ACC in the NCAAs: Scouting North Carolina vs.VermontPosted by KCarpenter on March 16th, 2012
Wednesday’s victory over Lamar was perhaps the best win of Vermont‘s season, excepting a nice overtime victory over Old Dominion on the road. Vermont is a solid team. They aren’t extraordinary at anything and they aren’t terrible at anything. While Stony Brook technically edged Vermont for the America East Conference regular season title, the Catamounts’ victory in the conference tourney gives them a strong claim as the class of the conference. Yet, when push comes to shove, being the best in this conference just doesn’t mean much. Out of the 32 conferences, the America East Conference ranks 29th by Ken Pomeroy’s ratings. I say this not to disparage the conference or Vermont, but just to make a simple point: Vermont is outclassed by North Carolina.
That doesn’t mean the Catamounts don’t stand a chance or can’t win; it just means that they might play great and still lose. Vermont has some real talent on its roster and Brian Voelkel is a very intriguing and unique player. The fourth tallest starter, Voelkel is also the team’s principal playmaker, averaging a team-high 5.2 APG while also grabbing a team-high 8.7 RPG. Yet despite this versatile charm, Voelkel isn’t a scorer. Vermont does have a few of those, however, including Four McGlynn, a freshman guard who takes 30% of his team’s shots when he is on the floor and makes them at a very high clip (39.3% from three).
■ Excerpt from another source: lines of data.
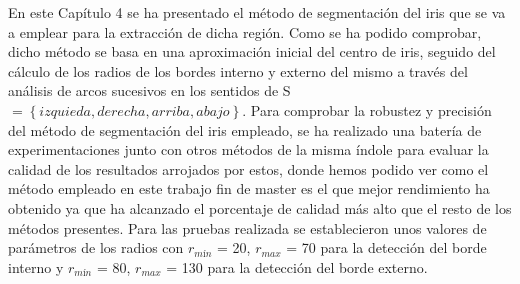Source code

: En este Capítulo 4 se ha presentado el método de segmentación del iris que se va a emplear para la extracción de dicha región. Como se ha podido comprobar, dicho método se basa en una aproximación inicial del centro de iris, seguido del cálculo de los radios de los bordes interno y externo del mismo a través del análisis de arcos sucesivos en los sentidos de S $ = \left \{ \left. izquieda, derecha, arriba, abajo \right \} \right.$. Para comprobar la robustez y precisión del método de segmentación del iris empleado, se ha realizado una batería de experimentaciones junto con otros métodos de la misma índole para evaluar la calidad de los resultados arrojados por estos, donde hemos podido ver como el método empleado en este trabajo fin de master es el que mejor rendimiento ha obtenido ya que ha alcanzado el porcentaje de calidad más alto que el resto de los métodos presentes. Para las pruebas realizada se establecieron unos valores de parámetros de los radios con  $r_{mín}$ = 20, $r_{max}$ = 70 para la detección del borde interno y $r_{mín}$ = 80, $r_{max}$ = 130 para la detección del borde externo.\\

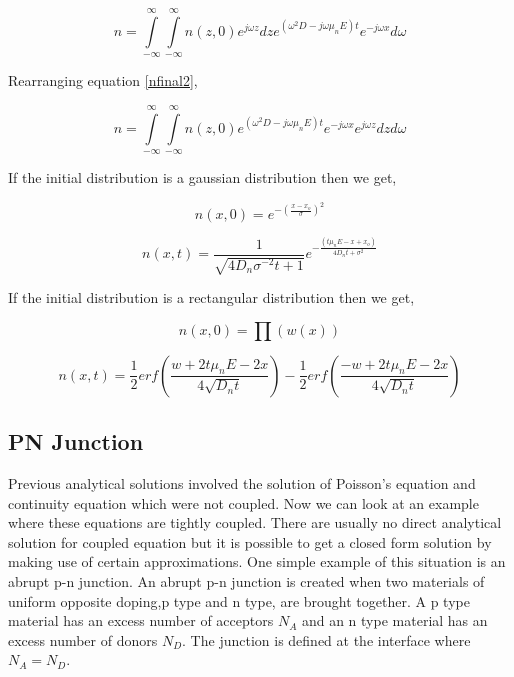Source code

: \begin{equation}
n=\int\limits_{-\infty}^{\infty}\int\limits_{-\infty}^{\infty}n(z,0)e^{j\omega z}dz e^{(\omega ^2 D-j\omega \mu_n E)t}e^{-j\omega x}d\omega
\label{nfinal2}
\end{equation}

Rearranging equation \eqref{nfinal2},

\begin{equation}
n=\int\limits_{-\infty}^{\infty}\int\limits_{-\infty}^{\infty}n(z,0) e^{(\omega ^2 D-j\omega \mu_n E)t}e^{-j\omega x} e^{j\omega z}  dz d\omega
\end{equation}

If the initial distribution is a gaussian distribution then we get,

\begin{equation}
n(x,0)=e^{- (\frac{x-x_o}{\sigma})^2}
\end{equation}

\begin{equation}
n(x,t)=\frac{1}{\sqrt{4D_n\sigma^{-2}t+1}}e^{-\frac{(t\mu_n E-x+x_o)}{4D_n t+\sigma^2}}
\end{equation}

If the initial distribution is a rectangular distribution then we get,

\begin{equation}
n(x,0)=\prod (w(x))
\end{equation}

\begin{equation}
n(x,t)=\frac{1}{2} erf(\frac{w+2t \mu_n E-2x}{4\sqrt{D_n t}})-\frac{1}{2}erf(\frac{-w+2t \mu_n E-2x}{4\sqrt{D_n t}}) 
\end{equation}

\clearpage
\subsection{PN Junction}
Previous analytical solutions involved the solution of Poisson's equation and continuity equation which were not coupled. Now we can look at an example where these equations are tightly coupled. There are usually no direct analytical solution for coupled equation but it is possible to get a closed form solution by making use of certain approximations. One simple example of this situation is an abrupt p-n junction. An abrupt p-n junction is created when two materials of uniform opposite doping,p type and n type, are brought together. A p type material has an excess number of acceptors $N_A$ and an n type material has an excess number of donors $N_D$. The junction is defined at the interface where $N_A=N_D$. 

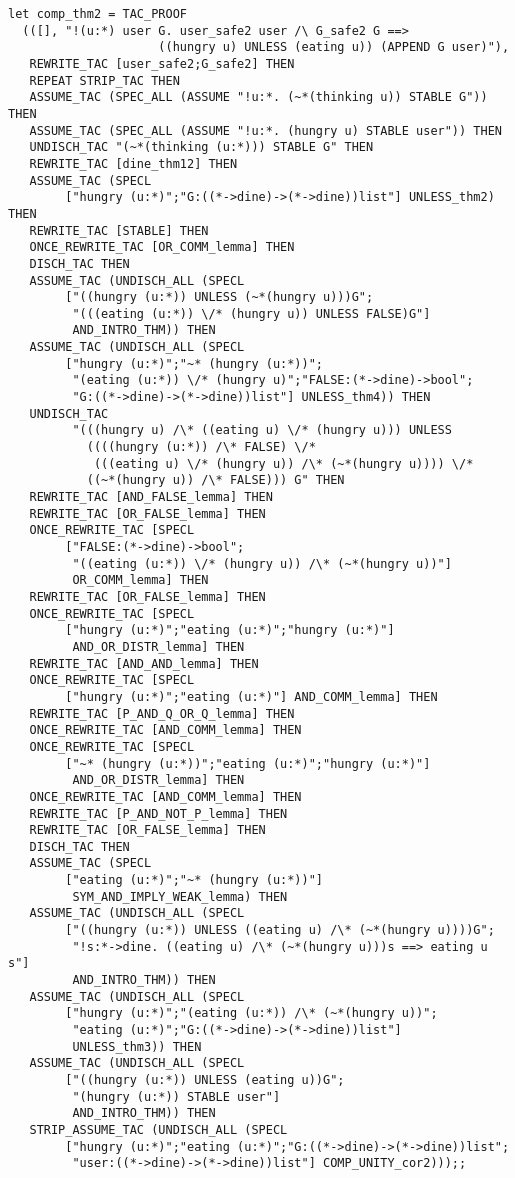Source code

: {\footnotesize 
\begin{verbatim}
let comp_thm2 = TAC_PROOF
  (([], "!(u:*) user G. user_safe2 user /\ G_safe2 G ==>
                     ((hungry u) UNLESS (eating u)) (APPEND G user)"),
   REWRITE_TAC [user_safe2;G_safe2] THEN
   REPEAT STRIP_TAC THEN
   ASSUME_TAC (SPEC_ALL (ASSUME "!u:*. (~*(thinking u)) STABLE G")) THEN
   ASSUME_TAC (SPEC_ALL (ASSUME "!u:*. (hungry u) STABLE user")) THEN
   UNDISCH_TAC "(~*(thinking (u:*))) STABLE G" THEN
   REWRITE_TAC [dine_thm12] THEN
   ASSUME_TAC (SPECL
        ["hungry (u:*)";"G:((*->dine)->(*->dine))list"] UNLESS_thm2) THEN
   REWRITE_TAC [STABLE] THEN
   ONCE_REWRITE_TAC [OR_COMM_lemma] THEN
   DISCH_TAC THEN
   ASSUME_TAC (UNDISCH_ALL (SPECL
        ["((hungry (u:*)) UNLESS (~*(hungry u)))G";
         "(((eating (u:*)) \/* (hungry u)) UNLESS FALSE)G"]
         AND_INTRO_THM)) THEN
   ASSUME_TAC (UNDISCH_ALL (SPECL
        ["hungry (u:*)";"~* (hungry (u:*))";
         "(eating (u:*)) \/* (hungry u)";"FALSE:(*->dine)->bool";
         "G:((*->dine)->(*->dine))list"] UNLESS_thm4)) THEN
   UNDISCH_TAC
         "(((hungry u) /\* ((eating u) \/* (hungry u))) UNLESS
           ((((hungry (u:*)) /\* FALSE) \/*
            (((eating u) \/* (hungry u)) /\* (~*(hungry u)))) \/*
           ((~*(hungry u)) /\* FALSE))) G" THEN
   REWRITE_TAC [AND_FALSE_lemma] THEN
   REWRITE_TAC [OR_FALSE_lemma] THEN
   ONCE_REWRITE_TAC [SPECL
        ["FALSE:(*->dine)->bool";
         "((eating (u:*)) \/* (hungry u)) /\* (~*(hungry u))"]
         OR_COMM_lemma] THEN
   REWRITE_TAC [OR_FALSE_lemma] THEN
   ONCE_REWRITE_TAC [SPECL
        ["hungry (u:*)";"eating (u:*)";"hungry (u:*)"]
         AND_OR_DISTR_lemma] THEN
   REWRITE_TAC [AND_AND_lemma] THEN
   ONCE_REWRITE_TAC [SPECL
        ["hungry (u:*)";"eating (u:*)"] AND_COMM_lemma] THEN
   REWRITE_TAC [P_AND_Q_OR_Q_lemma] THEN
   ONCE_REWRITE_TAC [AND_COMM_lemma] THEN
   ONCE_REWRITE_TAC [SPECL
        ["~* (hungry (u:*))";"eating (u:*)";"hungry (u:*)"]
         AND_OR_DISTR_lemma] THEN
   ONCE_REWRITE_TAC [AND_COMM_lemma] THEN
   REWRITE_TAC [P_AND_NOT_P_lemma] THEN
   REWRITE_TAC [OR_FALSE_lemma] THEN
   DISCH_TAC THEN
   ASSUME_TAC (SPECL
        ["eating (u:*)";"~* (hungry (u:*))"]
         SYM_AND_IMPLY_WEAK_lemma) THEN
   ASSUME_TAC (UNDISCH_ALL (SPECL
        ["((hungry (u:*)) UNLESS ((eating u) /\* (~*(hungry u))))G";
         "!s:*->dine. ((eating u) /\* (~*(hungry u)))s ==> eating u s"]
         AND_INTRO_THM)) THEN
   ASSUME_TAC (UNDISCH_ALL (SPECL
        ["hungry (u:*)";"(eating (u:*)) /\* (~*(hungry u))";
         "eating (u:*)";"G:((*->dine)->(*->dine))list"]
         UNLESS_thm3)) THEN
   ASSUME_TAC (UNDISCH_ALL (SPECL
        ["((hungry (u:*)) UNLESS (eating u))G";
         "(hungry (u:*)) STABLE user"]
         AND_INTRO_THM)) THEN
   STRIP_ASSUME_TAC (UNDISCH_ALL (SPECL
        ["hungry (u:*)";"eating (u:*)";"G:((*->dine)->(*->dine))list";
         "user:((*->dine)->(*->dine))list"] COMP_UNITY_cor2)));;
\end{verbatim}
}

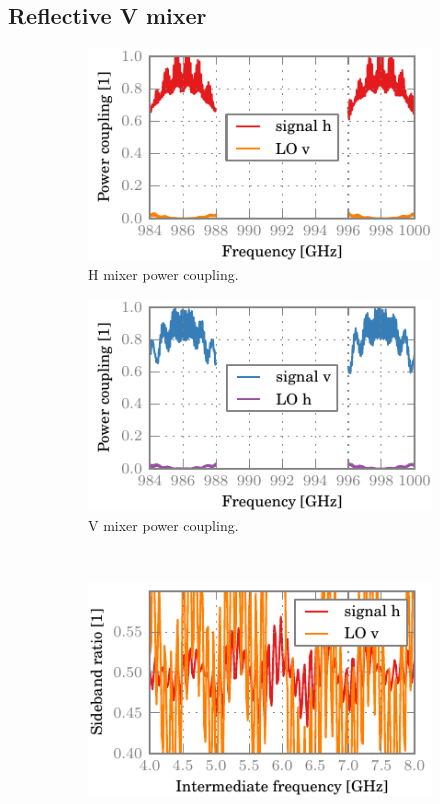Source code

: \clearpage
\subsection{Reflective V mixer}
\begin{figure}[hbtp]
    \centering
    \begin{subfigure}[b]{.5\textwidth}
        \includegraphics{chapter_3/15_everything_h_dsb}%
        \caption{H mixer power coupling.}
    \end{subfigure}%
    \begin{subfigure}[b]{.5\textwidth}
        \includegraphics{chapter_3/15_everything_v_dsb}%
        \caption{V mixer power coupling.}
    \end{subfigure}%
    \\
    \begin{subfigure}[b]{.5\textwidth}
        \includegraphics{chapter_3/15_everything_h_sbr}%

\end{subfigure}
\end{figure}
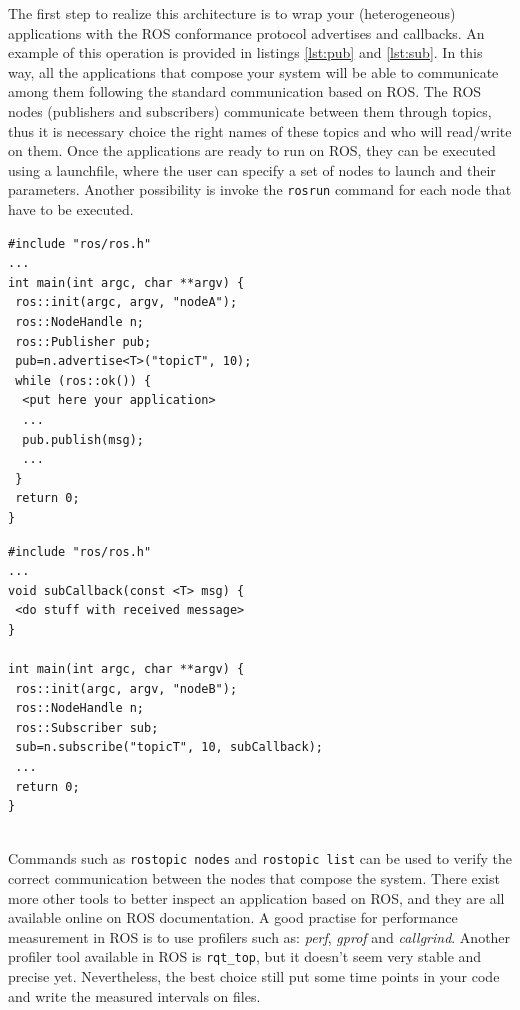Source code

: The first step to realize this architecture is to wrap your (heterogeneous) applications with the ROS conformance protocol advertises and callbacks. An example of this operation is provided in listings \ref{lst:pub} and \ref{lst:sub}.
In this way, all the applications that compose your system will be able to communicate among them following the standard communication based on ROS.
The ROS nodes (publishers and subscribers) communicate between them through topics, thus it is necessary choice the right names of these topics and who will read/write on them.
Once the applications are ready to run on ROS, they can be executed using a launchfile, where the user can specify a set of nodes to launch and their parameters.
Another possibility is invoke the \texttt{rosrun} command for each node that have to be executed.


\noindent\begin{minipage}{.475\textwidth}
\begin{verbatim}
#include "ros/ros.h"
...
int main(int argc, char **argv) {
 ros::init(argc, argv, "nodeA");
 ros::NodeHandle n;
 ros::Publisher pub;
 pub=n.advertise<T>("topicT", 10);
 while (ros::ok()) {
  <put here your application>
  ...
  pub.publish(msg);
  ...
 }
 return 0;
}
\end{verbatim}
\end{minipage}\hfill
\begin{minipage}{.475\textwidth}
\begin{verbatim}
#include "ros/ros.h"
...
void subCallback(const <T> msg) {
 <do stuff with received message>
}

int main(int argc, char **argv) {
 ros::init(argc, argv, "nodeB");
 ros::NodeHandle n;
 ros::Subscriber sub;
 sub=n.subscribe("topicT", 10, subCallback);
 ...
 return 0;
}
\end{verbatim}
\end{minipage}
\\


Commands such as \texttt{rostopic nodes} and \texttt{rostopic list} can be used to verify the correct communication between the nodes that compose the system.
There exist more other tools to better inspect an application based on ROS, and they are all available online on ROS documentation.
A good practise for performance measurement in ROS is to use profilers such as: \textit{perf}, \textit{gprof} and \textit{callgrind}. Another profiler tool available in ROS is \texttt{rqt_top}, but it doesn't seem very stable and precise yet. Nevertheless, the best choice still put some time points in your code and write the measured intervals on files.



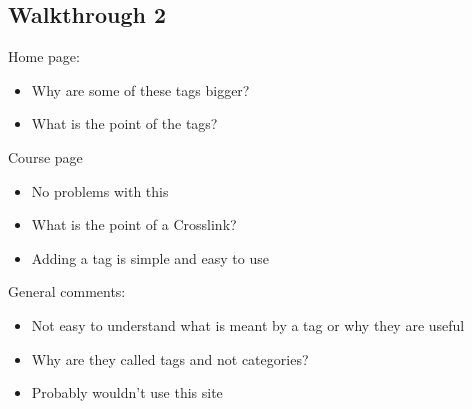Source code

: \documentclass[12pt]{report}
\begin{document}
\subsection{Walkthrough 2}
  Home page:
\begin{itemize}
\item Why are some of these tags bigger?
\item What is the point of the tags?
\end{itemize}
  Course page
\begin{itemize}
\item No problems with this
\item What is the point of a Crosslink?
\item Adding a tag is simple and easy to use
\end{itemize}
General comments:
\begin{itemize}
\item Not easy to understand what is meant by a tag or why they are useful
\item Why are they called tags and not categories?
\item Probably wouldn't use this site
\end{itemize}
\end{document}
Yet despite these strengths, Vermont will struggle on the offensive end. The Catamounts have struggled against quality defenses in losing to USF and St. Louis. They simply haven’t beaten a team with a defense this good. More importantly, they have yet to play a team that scores as effectively as North Carolina. Iona is the best offense that Vermont has faced and though the Catamounts came close, they lost that game as well. Vermont just hasn’t demonstrated that it can beat a team that’s good as UNC on either offense or defense, let alone a team that’s as good on both ends. It’s not that North Carolina isn’t beatable: it’s just that the Catamounts don’t really fit the proven blueprint for beating the Tar Heels. To beat this team, your team needs to either be able to make threes at a strong clip, match up and neutralize UNC’s deadly frontline, or, preferably, both. Vermont has been an average perimeter scoring team at best and the team’s starting power forward isn’t as tall as North Carolina’s shooting guard (though the Cats do have some good size on the bench). The Catamounts could beat the Tar Heels, but if they do, the defeat will look nothing like Kentucky, UNLV, Duke, or Florida State’s wins.
Vermont is overmatched and lacks the tools that David typically uses to topple Goliath. UNCA showed Syracuse why you can’t take victory over a 16-seed for granted, but this game figures to be significantly less competitive than that match.